Taken together, the case studies in this compilation illuminate a path out of water insecurity, towards a social justice ethic rather than a charity approach; upstream-downstream, multi-use coordination; fair pricing and financing; far-sighted leadership of public sector workers and watershed committees; inter- and intra-community conflict resolution; and, perhaps most overarching, the pressing need to embrace informed and engaged water citizenship. The Rio principles that informed IWRM didn’t use the term water citizenship but hinted at it through their insistence on a participatory approach to water planning.
Since the Rio summit, participation has been the magic word to reform, restructure or initiate water programs. Invariably, water program proposals, public and private, drip with participation language. If you believe participation is key to solving our water crisis and that current systems are authentically participatory, you may well wonder if participation truly accomplishes anything. Does it?
These cases speak to the power of participation, but not as presently conceived and practiced. Participation as a strategic tool to consult stakeholders is certainly important but these cases illustrate that water citizenship and stewardship is less a participatory mechanism and more of a participatory ethic – inasmuch as authentic democracy is less an occasional visit to a polling station and more of an active engagement. Democratic governance can – and must – get its citizens’ fingernails dirty in the details of how the system will be financed, how the resource will be priced, and how the watershed will be protected for present and future generations, among other burning issues.

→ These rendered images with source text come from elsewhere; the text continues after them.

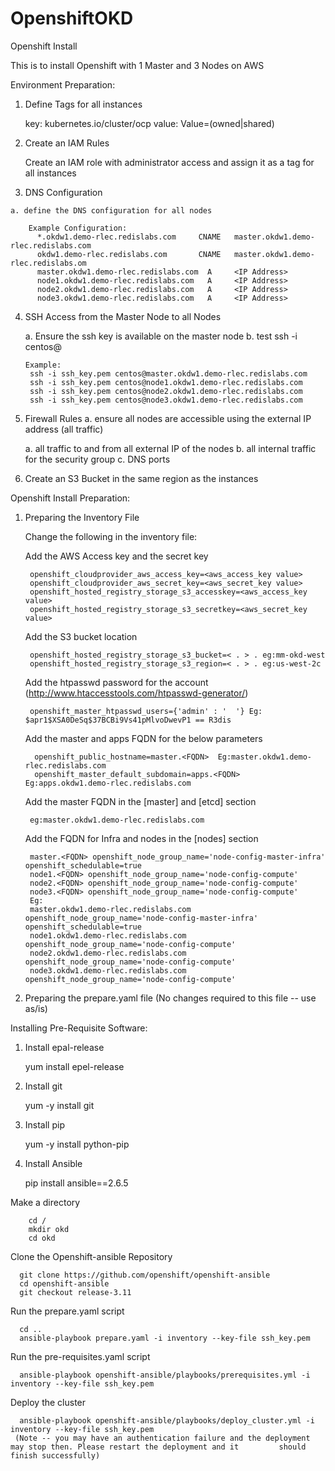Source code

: # OpenshiftOKD
Openshift Install

This is to install Openshift with 1 Master and 3 Nodes on AWS

Environment Preparation:

  1. Define Tags for all instances
    
        key: kubernetes.io/cluster/ocp 
        value: Value=(owned|shared)
      
  2. Create an IAM Rules
  
       Create an IAM role with administrator access and assign it as a tag for all instances
  3. DNS Configuration
  
    a. define the DNS configuration for all nodes
    
        Example Configuration:
          *.okdw1.demo-rlec.redislabs.com     CNAME   master.okdw1.demo-rlec.redislabs.com
          okdw1.demo-rlec.redislabs.com       CNAME   master.okdw1.demo-rlec.redislabs.om
          master.okdw1.demo-rlec.redislabs.com  A     <IP Address>
          node1.okdw1.demo-rlec.redislabs.com   A     <IP Address>
          node2.okdw1.demo-rlec.redislabs.com   A     <IP Address>
          node3.okdw1.demo-rlec.redislabs.com   A     <IP Address>
  
  4. SSH Access from the Master Node to all Nodes
  
      a. Ensure the ssh key is available on the master node 
      b. test ssh -i <key> centos@<fqdn of node>
         
         Example:
          ssh -i ssh_key.pem centos@master.okdw1.demo-rlec.redislabs.com
          ssh -i ssh_key.pem centos@node1.okdw1.demo-rlec.redislabs.com
          ssh -i ssh_key.pem centos@node2.okdw1.demo-rlec.redislabs.com
          ssh -i ssh_key.pem centos@node3.okdw1.demo-rlec.redislabs.com
  
  5. Firewall Rules
    a. ensure all nodes are accessible using the external IP address (all traffic)
    
      a. all traffic to and from all external IP of the nodes
      b. all internal traffic for the security group
      c. DNS ports
   
   6. Create an S3 Bucket in the same region as the instances
  
Openshift Install Preparation:
  
  1. Preparing the Inventory File
      
      Change the following in the inventory file:
      
      Add the AWS Access key and the secret key
      
          openshift_cloudprovider_aws_access_key=<aws_access_key value>
          openshift_cloudprovider_aws_secret_key=<aws_secret_key value>
          openshift_hosted_registry_storage_s3_accesskey=<aws_access_key value>
          openshift_hosted_registry_storage_s3_secretkey=<aws_secret_key value>
        
      Add the S3 bucket location
      
          openshift_hosted_registry_storage_s3_bucket=< . > . eg:mm-okd-west
          openshift_hosted_registry_storage_s3_region=< . > . eg:us-west-2c
        
      Add the htpasswd password for the account (http://www.htaccesstools.com/htpasswd-generator/)
          
          openshift_master_htpasswd_users={'admin' : '  '} Eg: $apr1$XSA0DeSq$37BCBi9Vs41pMlvoDwevP1 == R3dis
          
      Add the master and apps FQDN for the below parameters
          
           openshift_public_hostname=master.<FQDN>  Eg:master.okdw1.demo-rlec.redislabs.com
           openshift_master_default_subdomain=apps.<FQDN> Eg:apps.okdw1.demo-rlec.redislabs.com
           
      Add the master FQDN in the [master] and [etcd] section
      
          eg:master.okdw1.demo-rlec.redislabs.com
          
      Add the FQDN for Infra and nodes in the [nodes] section
        
          master.<FQDN> openshift_node_group_name='node-config-master-infra' openshift_schedulable=true
          node1.<FQDN> openshift_node_group_name='node-config-compute'
          node2.<FQDN> openshift_node_group_name='node-config-compute'
          node3.<FQDN> openshift_node_group_name='node-config-compute'
          Eg:
          master.okdw1.demo-rlec.redislabs.com openshift_node_group_name='node-config-master-infra' openshift_schedulable=true
          node1.okdw1.demo-rlec.redislabs.com openshift_node_group_name='node-config-compute'
          node2.okdw1.demo-rlec.redislabs.com openshift_node_group_name='node-config-compute'
          node3.okdw1.demo-rlec.redislabs.com openshift_node_group_name='node-config-compute'
      
      
  2. Preparing the prepare.yaml file (No changes required to this file -- use as/is)
  
Installing Pre-Requisite Software:
  
  1. Install epal-release 
  
      yum install epel-release
  
  2. Install git  
  
      yum -y install git
  
  3. Install pip  
  
      yum -y install python-pip
  
  4. Install Ansible  
  
        pip install ansible==2.6.5
        
Make a directory 
  
        cd /
        mkdir okd
        cd okd

Clone the Openshift-ansible Repository
  
      git clone https://github.com/openshift/openshift-ansible
      cd openshift-ansible
      git checkout release-3.11
 
 Run the prepare.yaml script
  
      cd ..
      ansible-playbook prepare.yaml -i inventory --key-file ssh_key.pem
 
 Run the pre-requisites.yaml script
  
      ansible-playbook openshift-ansible/playbooks/prerequisites.yml -i inventory --key-file ssh_key.pem
 
 Deploy the cluster
  
      ansible-playbook openshift-ansible/playbooks/deploy_cluster.yml -i inventory --key-file ssh_key.pem
     (Note -- you may have an authentication failure and the deployment may stop then. Please restart the deployment and it         should finish successfully)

Existential questions are among these issues: How do we live within resource limits? How do we make sure that the poorest among us don’t go thirsty? How do we square our economic appetites with watershed protection? How do we resolve water conflicts before they boil over? These big questions lie at the heart of charting a “just transition” from the unsustainable practices that have brought us climate change and massive inequality to
a restored co-existence with nature and each other. That transition is not only about fiddling with resource management practices, but a major overhaul – re-imagining water governance. We have not been well-served by devaluing or excluding the insights and participation of workers, women, peasant farmers and fisherfolk, Indigenous Peoples, the urban poor and others who in reality are key to water governance as both users and stewards.
A just transition invites everyone to the table and would render justice to those impacted by climate change and climate change policies not as a one-time settlement, but rather as part of the ongoing act of commoning.

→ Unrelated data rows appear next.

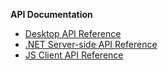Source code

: **API Documentation**

- <a href="http://rvsdk-docs-dev.infragistics.local:8080/" target="_blank" rel="noopener\"> Desktop API Reference </a>
- <a href="http://rvsdk-docs-dev.infragistics.local:8081/" target="_blank" rel="noopener\">.NET Server-side API Reference </a>
- <a href="http://rvsdk-docs-dev.infragistics.local:8082/" target="_blank" rel="noopener\">JS Client API Reference </a>
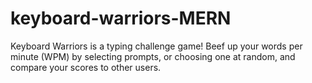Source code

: # keyboard-warriors-MERN
Keyboard Warriors is a typing challenge game! Beef up your words per minute (WPM) by selecting prompts, or choosing one at random, and compare your scores to other users.

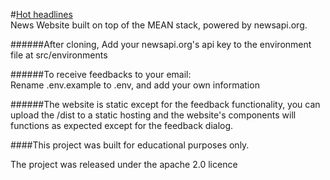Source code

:#[Hot headlines](http://megaache-younes.herokuapp.com/)  
News Website built on top of the MEAN stack, powered by newsapi.org.    

######After cloning, Add your newsapi.org's api key to the environment file at src/environments 

######To receive feedbacks to your email:   
Rename .env.example to .env, and add your own information 

######The website is static except for the feedback functionality, you can upload the /dist to a static hosting and the website's components will functions  as expected except for the feedback dialog.

####This project was built for educational purposes only.

The project was released under the apache 2.0 licence

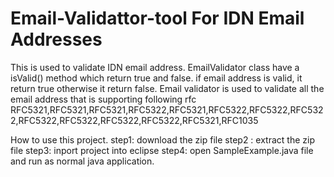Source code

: # Email-Validattor-tool For IDN Email Addresses 
This is used to validate IDN email address. EmailValidator class have a isValid() method which return true and false. if email address is valid, it return true otherwise it return false. Email validator is used to validate all the email address that is supporting following rfc
  RFC5321,RFC5321,RFC5321,RFC5322,RFC5321,RFC5322,RFC5322,RFC5322,RFC5322,RFC5322,RFC5322,RFC5322,RFC5321,RFC1035

How to use this project.
step1: download the zip file
step2 : extract the zip file
step3: inport project into eclipse
step4: open SampleExample.java file and run as normal java application.



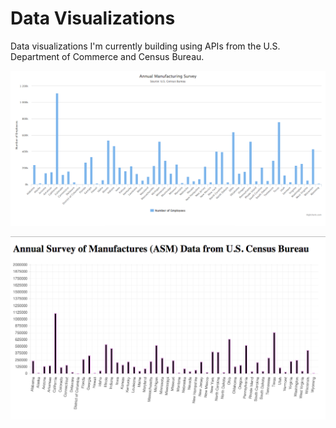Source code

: # Data Visualizations
Data visualizations I'm currently building using APIs from the U.S. Department of Commerce and Census Bureau.

![Screenshot of Bar Chart Visualizing Data from the Annual Survey of Manufactures (ASM) Data from U.S. Census Bureau using Highchart.js library](https://raw.githubusercontent.com/sanajaved7/data-viz/master/asm-data-highchartjs.png)

![Screenshot of Bar Chart Visualizing Data from the Annual Survey of Manufactures (ASM) Data from U.S. Census Bureau using Chart.js library](https://raw.githubusercontent.com/sanajaved7/data-viz/master/asm-data.png)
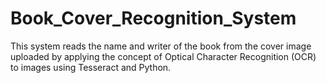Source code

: # Book_Cover_Recognition_System
This system reads the name and writer of the book from the cover image uploaded by applying the concept of Optical Character Recognition (OCR) to images using Tesseract and Python.
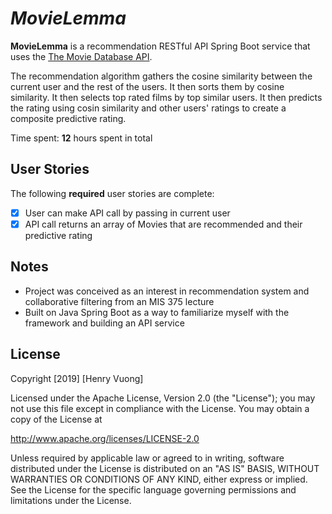 # *MovieLemma*

**MovieLemma** is a recommendation RESTful API Spring Boot service that uses the [The Movie Database API](http://docs.themoviedb.apiary.io/#).

The recommendation algorithm gathers the cosine similarity between the current user and the rest of the users. It then sorts them by cosine similarity. It then selects top rated films by top similar users.
It then predicts the rating using cosin similarity and other users' ratings to create a composite predictive rating.

Time spent: **12** hours spent in total

## User Stories

The following **required** user stories are complete:

- [x] User can make API call by passing in current user
- [x] API call returns an array of Movies that are recommended and their predictive rating

## Notes

- Project was conceived as an interest in recommendation system and collaborative filtering from an MIS 375 lecture
- Built on Java Spring Boot as a way to familiarize myself with the framework and building an API service

## License

Copyright [2019] [Henry Vuong]

Licensed under the Apache License, Version 2.0 (the "License");
you may not use this file except in compliance with the License.
You may obtain a copy of the License at

http://www.apache.org/licenses/LICENSE-2.0

Unless required by applicable law or agreed to in writing, software
distributed under the License is distributed on an "AS IS" BASIS,
WITHOUT WARRANTIES OR CONDITIONS OF ANY KIND, either express or implied.
See the License for the specific language governing permissions and
limitations under the License.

We offer these cases to dash pessimism that we can’t successfully govern and manage our water commons, that privatization of water is the only way forward and that humans can’t figure out how to ensure ecosystems their fair share of water. It’s true that many of these cases leave unanswered questions – Lempa River management for example, remains stymied without basin-wide coordination. Securing sustainable financing for the growing Cebu water system is unresolved. But even in solutions “under construction”, the creativity of water citizens is on display.

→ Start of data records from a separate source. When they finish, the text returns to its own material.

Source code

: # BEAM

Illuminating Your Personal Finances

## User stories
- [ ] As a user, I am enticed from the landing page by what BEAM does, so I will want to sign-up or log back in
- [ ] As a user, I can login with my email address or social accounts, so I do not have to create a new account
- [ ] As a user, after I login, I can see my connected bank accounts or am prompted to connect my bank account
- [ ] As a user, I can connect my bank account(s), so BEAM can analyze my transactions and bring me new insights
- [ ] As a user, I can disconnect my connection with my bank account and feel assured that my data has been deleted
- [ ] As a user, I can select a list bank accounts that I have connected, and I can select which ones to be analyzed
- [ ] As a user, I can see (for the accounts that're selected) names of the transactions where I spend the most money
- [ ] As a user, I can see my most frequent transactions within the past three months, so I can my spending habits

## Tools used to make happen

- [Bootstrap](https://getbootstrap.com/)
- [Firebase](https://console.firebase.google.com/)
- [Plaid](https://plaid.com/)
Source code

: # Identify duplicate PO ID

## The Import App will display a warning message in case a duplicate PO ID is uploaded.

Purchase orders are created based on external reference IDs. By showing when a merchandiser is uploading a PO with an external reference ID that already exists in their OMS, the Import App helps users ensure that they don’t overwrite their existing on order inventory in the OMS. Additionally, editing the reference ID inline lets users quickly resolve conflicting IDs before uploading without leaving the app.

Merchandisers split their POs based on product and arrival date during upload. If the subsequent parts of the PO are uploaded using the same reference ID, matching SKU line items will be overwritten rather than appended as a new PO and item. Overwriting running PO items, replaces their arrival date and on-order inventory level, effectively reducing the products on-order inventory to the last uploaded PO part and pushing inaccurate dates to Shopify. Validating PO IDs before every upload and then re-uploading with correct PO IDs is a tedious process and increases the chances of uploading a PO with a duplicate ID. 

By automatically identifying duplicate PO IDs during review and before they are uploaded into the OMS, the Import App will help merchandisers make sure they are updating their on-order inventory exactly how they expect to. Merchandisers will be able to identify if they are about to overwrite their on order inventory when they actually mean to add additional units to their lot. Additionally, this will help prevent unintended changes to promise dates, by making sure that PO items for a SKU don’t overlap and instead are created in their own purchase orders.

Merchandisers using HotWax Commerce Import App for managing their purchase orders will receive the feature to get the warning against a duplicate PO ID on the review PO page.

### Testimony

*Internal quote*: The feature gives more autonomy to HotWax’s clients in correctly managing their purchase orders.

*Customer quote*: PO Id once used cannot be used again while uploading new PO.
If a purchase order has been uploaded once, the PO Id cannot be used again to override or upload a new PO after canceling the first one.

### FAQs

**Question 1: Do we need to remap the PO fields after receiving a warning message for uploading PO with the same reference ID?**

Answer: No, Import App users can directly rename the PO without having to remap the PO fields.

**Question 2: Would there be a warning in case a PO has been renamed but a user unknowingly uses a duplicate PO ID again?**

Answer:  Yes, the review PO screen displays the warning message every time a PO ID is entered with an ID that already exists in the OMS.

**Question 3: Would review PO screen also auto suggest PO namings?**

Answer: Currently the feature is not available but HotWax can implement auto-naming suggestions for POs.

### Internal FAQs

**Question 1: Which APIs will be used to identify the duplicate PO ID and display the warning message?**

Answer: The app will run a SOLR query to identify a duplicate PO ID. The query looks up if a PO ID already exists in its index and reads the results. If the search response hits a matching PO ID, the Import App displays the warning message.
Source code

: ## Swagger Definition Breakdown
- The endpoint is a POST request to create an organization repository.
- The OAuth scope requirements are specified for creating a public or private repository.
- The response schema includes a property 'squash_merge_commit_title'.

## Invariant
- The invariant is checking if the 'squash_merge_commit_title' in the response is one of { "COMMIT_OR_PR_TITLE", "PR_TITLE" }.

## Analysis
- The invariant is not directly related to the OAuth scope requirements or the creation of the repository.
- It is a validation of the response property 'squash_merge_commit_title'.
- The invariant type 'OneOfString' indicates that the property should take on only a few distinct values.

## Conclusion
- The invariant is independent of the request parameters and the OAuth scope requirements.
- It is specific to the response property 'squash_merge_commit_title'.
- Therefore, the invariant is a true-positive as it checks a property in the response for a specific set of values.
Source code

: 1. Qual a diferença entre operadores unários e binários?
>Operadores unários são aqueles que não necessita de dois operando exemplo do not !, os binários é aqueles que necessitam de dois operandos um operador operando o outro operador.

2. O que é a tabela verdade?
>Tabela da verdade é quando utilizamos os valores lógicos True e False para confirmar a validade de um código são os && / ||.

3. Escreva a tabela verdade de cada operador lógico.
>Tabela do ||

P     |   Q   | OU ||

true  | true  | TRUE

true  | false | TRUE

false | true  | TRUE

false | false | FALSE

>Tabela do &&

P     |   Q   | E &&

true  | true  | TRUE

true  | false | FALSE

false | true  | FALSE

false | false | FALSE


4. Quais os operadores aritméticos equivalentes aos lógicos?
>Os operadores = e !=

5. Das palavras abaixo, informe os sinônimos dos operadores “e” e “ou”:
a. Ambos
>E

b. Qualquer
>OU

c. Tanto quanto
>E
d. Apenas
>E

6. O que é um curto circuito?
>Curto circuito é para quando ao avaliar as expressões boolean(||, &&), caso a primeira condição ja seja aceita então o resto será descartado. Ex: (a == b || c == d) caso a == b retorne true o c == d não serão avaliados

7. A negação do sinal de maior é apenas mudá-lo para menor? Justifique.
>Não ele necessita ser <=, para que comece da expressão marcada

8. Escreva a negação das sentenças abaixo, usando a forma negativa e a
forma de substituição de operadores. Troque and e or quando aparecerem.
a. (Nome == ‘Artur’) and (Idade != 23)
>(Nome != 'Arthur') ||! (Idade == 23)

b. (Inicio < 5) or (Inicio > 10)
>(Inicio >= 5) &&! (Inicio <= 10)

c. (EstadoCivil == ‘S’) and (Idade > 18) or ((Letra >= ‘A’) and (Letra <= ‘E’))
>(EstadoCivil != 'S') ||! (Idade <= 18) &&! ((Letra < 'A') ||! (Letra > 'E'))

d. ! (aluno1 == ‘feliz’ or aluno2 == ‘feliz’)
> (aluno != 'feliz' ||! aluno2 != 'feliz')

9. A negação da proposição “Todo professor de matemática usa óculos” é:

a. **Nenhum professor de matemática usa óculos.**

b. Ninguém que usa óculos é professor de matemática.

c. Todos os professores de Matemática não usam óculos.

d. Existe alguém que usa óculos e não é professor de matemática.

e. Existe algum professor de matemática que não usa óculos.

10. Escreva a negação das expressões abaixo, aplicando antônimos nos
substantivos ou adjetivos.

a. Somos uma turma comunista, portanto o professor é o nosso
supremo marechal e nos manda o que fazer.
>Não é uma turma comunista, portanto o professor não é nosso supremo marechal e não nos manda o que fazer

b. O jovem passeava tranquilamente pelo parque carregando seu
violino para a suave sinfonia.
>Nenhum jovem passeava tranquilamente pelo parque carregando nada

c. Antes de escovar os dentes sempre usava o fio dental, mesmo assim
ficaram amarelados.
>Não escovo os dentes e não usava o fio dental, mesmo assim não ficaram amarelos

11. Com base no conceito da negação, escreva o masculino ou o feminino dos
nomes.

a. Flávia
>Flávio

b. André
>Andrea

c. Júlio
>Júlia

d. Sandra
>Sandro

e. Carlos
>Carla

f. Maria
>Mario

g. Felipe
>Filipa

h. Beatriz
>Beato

We remain profoundly confident that readers will be as excited as we have been to learn about these successful innovations in water governance and management. We are confident too, that many more such successful water management systems exist around the world, waiting to be discovered. Stewarding our shared water requires that we all be water citizens; take a minute to tell the story of your community’s own water journey. We look forward to walking together towards a brighter water commons.